Damages on the account of personal physical injury, physical sickness and workers compensation are income tax free due to exclusions provided in IRC section 104. The structured settlement tax rules enacted by Congress lay down a bright line path for a structured settlement. Once the plaintiff and defense have settled the tort claim in exchange for periodic payments to be made by the defendant (or the defendant's insurer), the full amount of the periodic payments constitutes tax-free damages to the victim. The defendant, or its insurer, may assign its periodic payment obligation to a qualified assignment company (typically a single purpose affiliate of a life insurer) that funds its assumed obligation with an annuity purchased from its affiliated life insurer. The rules also permit the assignee to fund its periodic payment obligation under the structured settlement via U.S. Treasury obligations. However, this U.S. Treasury obligation approach is used much less frequently because of lower returns and the relative inflexibility of payment schedules available under Treasury obligations. In this way, with a qualified assignment, there is a legal novation, the defendant or insurer can close its books on the liability, and the claimant can receive the long-term financial security of an annuity (or annuities) issued by one or more financially strong life insurance companies.

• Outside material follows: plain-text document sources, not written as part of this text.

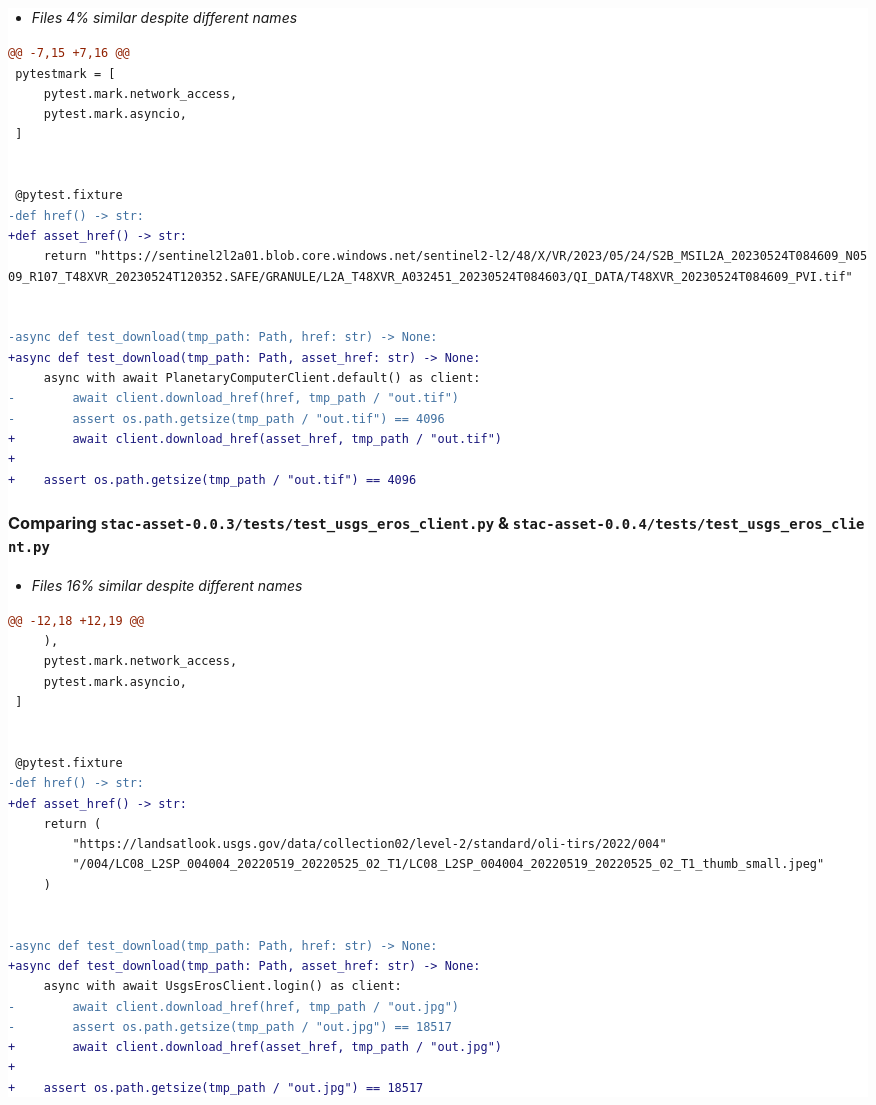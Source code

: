  * *Files 4% similar despite different names*

```diff
@@ -7,15 +7,16 @@
 pytestmark = [
     pytest.mark.network_access,
     pytest.mark.asyncio,
 ]
 
 
 @pytest.fixture
-def href() -> str:
+def asset_href() -> str:
     return "https://sentinel2l2a01.blob.core.windows.net/sentinel2-l2/48/X/VR/2023/05/24/S2B_MSIL2A_20230524T084609_N0509_R107_T48XVR_20230524T120352.SAFE/GRANULE/L2A_T48XVR_A032451_20230524T084603/QI_DATA/T48XVR_20230524T084609_PVI.tif"
 
 
-async def test_download(tmp_path: Path, href: str) -> None:
+async def test_download(tmp_path: Path, asset_href: str) -> None:
     async with await PlanetaryComputerClient.default() as client:
-        await client.download_href(href, tmp_path / "out.tif")
-        assert os.path.getsize(tmp_path / "out.tif") == 4096
+        await client.download_href(asset_href, tmp_path / "out.tif")
+
+    assert os.path.getsize(tmp_path / "out.tif") == 4096
```

### Comparing `stac-asset-0.0.3/tests/test_usgs_eros_client.py` & `stac-asset-0.0.4/tests/test_usgs_eros_client.py`

 * *Files 16% similar despite different names*

```diff
@@ -12,18 +12,19 @@
     ),
     pytest.mark.network_access,
     pytest.mark.asyncio,
 ]
 
 
 @pytest.fixture
-def href() -> str:
+def asset_href() -> str:
     return (
         "https://landsatlook.usgs.gov/data/collection02/level-2/standard/oli-tirs/2022/004"
         "/004/LC08_L2SP_004004_20220519_20220525_02_T1/LC08_L2SP_004004_20220519_20220525_02_T1_thumb_small.jpeg"
     )
 
 
-async def test_download(tmp_path: Path, href: str) -> None:
+async def test_download(tmp_path: Path, asset_href: str) -> None:
     async with await UsgsErosClient.login() as client:
-        await client.download_href(href, tmp_path / "out.jpg")
-        assert os.path.getsize(tmp_path / "out.jpg") == 18517
+        await client.download_href(asset_href, tmp_path / "out.jpg")
+
+    assert os.path.getsize(tmp_path / "out.jpg") == 18517
```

What makes this work is the tax exclusion to the qualified assignment company afforded by IRC section 130. Without the tax exclusion, the cost of assignment would be higher, because the assignment company would need to recognize the premium as income. The resulting net after tax amount would be insufficient to fund the assumed obligation.

To qualify for special tax treatment, a structured settlement must meet the following requirements:

- A structured settlement must be established by:
  - A suit or agreement for periodic payment of damages excludable from gross income under Internal Revenue Code Section 104(a)(2); or
  - An agreement for the periodic payment of compensation under any workers' compensation law excludable under Internal Revenue Code Section 104(a)(1); and
- The periodic payments must be of the character described in subparagraphs (A) and (B) of Internal Revenue Code Section 130(c)(2) and must be payable by a person who:
  - Is a party to the suit or agreement or to a workers' compensation claim; or
  - By a person who has assumed the liability for such periodic payments under a qualified assignment in accordance with Internal Revenue Code Section 130.

===Sales of rights to structured settlement payments===

A claimant who has agreed to a negotiated structured settlement elects to receive part of their settlement money at the time of settlement, and part of their settlement money in the future through a negotiated, customized schedule of periodic payments that are "fixed and determinable as to amount and time of payment." The life insurance companies who underwrite these periodic payment obligations and the associated qualified assignment companies, must comply with the Internal Revenue Code 130, which, in part, does not allow for acceleration or modification of payments. Options exist for structured settlement annuitants to sell or transfer the rights to future periodic payments to purchasers of structured settlement payment rights, mostly known as structured settlement factoring companies. Some life insurers, such as Berkshire Hathaway Life Insurance Company of Nebraska, and former structured annuity issuers Allstate Life Insurance Company and Symetra, offer to buy part or all of one's structured settlement payment rights in return for a lump sum cash provided such transaction complies with IRC §5891.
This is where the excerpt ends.